Re: [PATCH 1/4] KVM: Always flush async #PF workqueue when vCPU is being destroyed

From: Sean Christopherson
Date: Mon Feb 19 2024 - 10:51:37 EST


On Mon, Feb 19, 2024, Xu Yilun wrote:
> > void kvm_clear_async_pf_completion_queue(struct kvm_vcpu *vcpu)
> > @@ -114,7 +132,6 @@ void kvm_clear_async_pf_completion_queue(struct kvm_vcpu *vcpu)
> > #else
> > if (cancel_work_sync(&work->work)) {
> > mmput(work->mm);
> > - kvm_put_kvm(vcpu->kvm); /* == work->vcpu->kvm */
> > kmem_cache_free(async_pf_cache, work);
> > }
> > #endif
> > @@ -126,7 +143,18 @@ void kvm_clear_async_pf_completion_queue(struct kvm_vcpu *vcpu)
> > list_first_entry(&vcpu->async_pf.done,
> > typeof(*work), link);
> > list_del(&work->link);
> > - kmem_cache_free(async_pf_cache, work);
> > +
> > + spin_unlock(&vcpu->async_pf.lock);
> > +
> > + /*
> > + * The async #PF is "done", but KVM must wait for the work item
> > + * itself, i.e. async_pf_execute(), to run to completion.

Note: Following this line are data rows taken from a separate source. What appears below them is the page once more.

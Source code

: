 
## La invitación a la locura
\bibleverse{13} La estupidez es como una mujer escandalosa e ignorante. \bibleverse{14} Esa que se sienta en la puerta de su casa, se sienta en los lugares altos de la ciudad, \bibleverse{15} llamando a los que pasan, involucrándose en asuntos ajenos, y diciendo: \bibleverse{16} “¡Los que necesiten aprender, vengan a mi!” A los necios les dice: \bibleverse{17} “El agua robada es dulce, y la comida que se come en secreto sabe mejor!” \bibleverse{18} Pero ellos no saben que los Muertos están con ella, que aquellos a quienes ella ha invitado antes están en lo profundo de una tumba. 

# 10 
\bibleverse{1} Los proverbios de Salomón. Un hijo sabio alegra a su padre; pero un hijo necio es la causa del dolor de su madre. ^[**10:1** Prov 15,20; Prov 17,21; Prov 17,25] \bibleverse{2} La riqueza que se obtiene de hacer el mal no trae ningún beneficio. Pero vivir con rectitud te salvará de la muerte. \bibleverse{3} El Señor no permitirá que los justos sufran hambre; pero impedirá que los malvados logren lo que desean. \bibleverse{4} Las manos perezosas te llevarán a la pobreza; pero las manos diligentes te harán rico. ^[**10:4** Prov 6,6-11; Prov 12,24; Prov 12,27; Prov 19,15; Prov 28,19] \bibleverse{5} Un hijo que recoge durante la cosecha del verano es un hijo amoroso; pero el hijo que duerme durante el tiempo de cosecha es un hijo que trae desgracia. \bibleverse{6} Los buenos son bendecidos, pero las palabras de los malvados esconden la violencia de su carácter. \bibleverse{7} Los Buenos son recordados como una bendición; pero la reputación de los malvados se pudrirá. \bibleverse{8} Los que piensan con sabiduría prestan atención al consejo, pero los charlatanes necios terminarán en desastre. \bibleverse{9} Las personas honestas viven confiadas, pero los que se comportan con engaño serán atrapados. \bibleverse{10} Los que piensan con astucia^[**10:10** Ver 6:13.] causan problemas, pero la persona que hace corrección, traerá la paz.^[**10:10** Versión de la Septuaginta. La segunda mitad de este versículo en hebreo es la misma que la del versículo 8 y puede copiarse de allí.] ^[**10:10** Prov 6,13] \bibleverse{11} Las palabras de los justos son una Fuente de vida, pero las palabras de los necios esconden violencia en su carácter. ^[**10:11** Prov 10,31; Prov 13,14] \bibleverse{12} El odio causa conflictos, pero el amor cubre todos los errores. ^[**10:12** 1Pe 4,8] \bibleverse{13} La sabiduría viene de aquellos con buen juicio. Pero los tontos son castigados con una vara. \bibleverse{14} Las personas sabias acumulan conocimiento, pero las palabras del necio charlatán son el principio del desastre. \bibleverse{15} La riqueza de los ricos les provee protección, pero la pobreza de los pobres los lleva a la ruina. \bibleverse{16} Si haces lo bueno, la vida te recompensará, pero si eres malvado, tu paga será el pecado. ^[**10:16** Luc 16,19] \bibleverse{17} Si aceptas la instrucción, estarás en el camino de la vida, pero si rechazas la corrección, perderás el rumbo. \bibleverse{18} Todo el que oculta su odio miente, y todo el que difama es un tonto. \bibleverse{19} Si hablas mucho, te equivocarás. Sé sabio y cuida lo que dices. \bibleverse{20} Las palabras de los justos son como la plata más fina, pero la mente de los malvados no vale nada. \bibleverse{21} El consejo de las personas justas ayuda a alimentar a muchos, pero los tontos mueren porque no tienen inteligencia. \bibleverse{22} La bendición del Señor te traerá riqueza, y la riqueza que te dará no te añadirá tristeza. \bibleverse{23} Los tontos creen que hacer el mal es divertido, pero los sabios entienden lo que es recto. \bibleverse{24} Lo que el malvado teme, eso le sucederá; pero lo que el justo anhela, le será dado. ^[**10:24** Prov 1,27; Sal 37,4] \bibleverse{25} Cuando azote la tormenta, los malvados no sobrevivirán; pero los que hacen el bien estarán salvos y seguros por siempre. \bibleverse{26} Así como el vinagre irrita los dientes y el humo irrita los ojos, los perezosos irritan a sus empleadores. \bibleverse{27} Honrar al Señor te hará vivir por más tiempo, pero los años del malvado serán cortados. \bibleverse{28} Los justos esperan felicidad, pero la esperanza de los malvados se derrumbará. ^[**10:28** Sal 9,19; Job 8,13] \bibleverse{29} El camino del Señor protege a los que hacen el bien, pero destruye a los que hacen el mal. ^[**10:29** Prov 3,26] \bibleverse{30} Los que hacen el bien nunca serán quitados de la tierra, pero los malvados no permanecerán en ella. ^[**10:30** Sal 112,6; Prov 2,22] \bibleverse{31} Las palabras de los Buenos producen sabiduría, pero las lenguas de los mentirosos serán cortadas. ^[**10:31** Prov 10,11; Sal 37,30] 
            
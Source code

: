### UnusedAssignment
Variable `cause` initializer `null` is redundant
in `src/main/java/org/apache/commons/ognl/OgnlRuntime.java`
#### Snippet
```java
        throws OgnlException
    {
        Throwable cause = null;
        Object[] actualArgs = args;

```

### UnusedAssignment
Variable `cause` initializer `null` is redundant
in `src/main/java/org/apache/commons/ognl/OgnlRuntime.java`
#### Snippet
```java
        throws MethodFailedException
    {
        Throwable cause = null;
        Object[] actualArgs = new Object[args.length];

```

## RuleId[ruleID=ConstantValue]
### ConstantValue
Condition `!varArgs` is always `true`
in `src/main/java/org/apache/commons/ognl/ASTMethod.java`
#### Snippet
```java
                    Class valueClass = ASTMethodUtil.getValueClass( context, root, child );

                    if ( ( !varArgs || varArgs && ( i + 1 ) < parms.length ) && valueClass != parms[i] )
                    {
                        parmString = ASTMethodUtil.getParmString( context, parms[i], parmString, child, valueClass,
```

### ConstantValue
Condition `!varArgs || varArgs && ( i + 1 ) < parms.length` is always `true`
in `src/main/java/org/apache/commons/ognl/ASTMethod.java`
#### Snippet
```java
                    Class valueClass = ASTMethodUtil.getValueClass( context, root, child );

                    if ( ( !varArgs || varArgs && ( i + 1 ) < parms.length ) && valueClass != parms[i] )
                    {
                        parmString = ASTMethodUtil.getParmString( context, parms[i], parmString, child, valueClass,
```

If
> > + * KVM is a module, KVM must ensure *no* code owned by the KVM
> > + * (the module) can be run after the last call to module_put(),
> > + * i.e. after the last reference to the last vCPU's file is put.
> > + */
> > + kvm_flush_and_free_async_pf_work(work);
>
> I have a new concern when I re-visit this patchset.
>
> Form kvm_check_async_pf_completion(), I see async_pf.queue is always a
> superset of async_pf.done (except wake-all work, which is not within
> concern). And done work would be skipped from sync (cancel_work_sync()) by:
>
> if (!work->vcpu)
> continue;
>
> But now with this patch we also sync done works, how about we just sync all
> queued work instead.

Hmm, IIUC, I think we can simply revert commit 22583f0d9c85 ("KVM: async_pf: avoid
recursive flushing of work items").